An exact transcription of all the entries is needed; pictures stay out.

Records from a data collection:

►

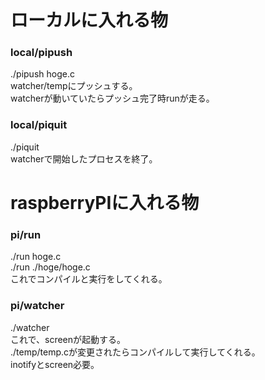 # ローカルに入れる物
### local/pipush
./pipush hoge.c  
watcher/tempにプッシュする。  
watcherが動いていたらプッシュ完了時runが走る。  
### local/piquit
./piquit  
watcherで開始したプロセスを終了。  
# raspberryPIに入れる物
### pi/run
./run hoge.c  
./run ./hoge/hoge.c  
これでコンパイルと実行をしてくれる。
### pi/watcher
./watcher  
これで、screenが起動する。  
./temp/temp.cが変更されたらコンパイルして実行してくれる。  
inotifyとscreen必要。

◄

ANSWER TO THIS PROBLEM.
 # ローカルに入れる物
### local/pipush
./pipush hoge.c  
watcher/tempにプッシュする。  
watcherが動いていたらプッシュ完了時runが走る。  
### local/piquit
./piquit  
watcherで開始したプロセスを終了。  
# raspberryPIに入れる物
### pi/run
./run hoge.c  
./run ./hoge/hoge.c  
これでコンパイルと実行をしてくれる。
### pi/watcher
./watcher  
これで、screenが起動する。  
./temp/temp.cが変更されたらコンパイルして実行してくれる。  
inotifyとscreen必要。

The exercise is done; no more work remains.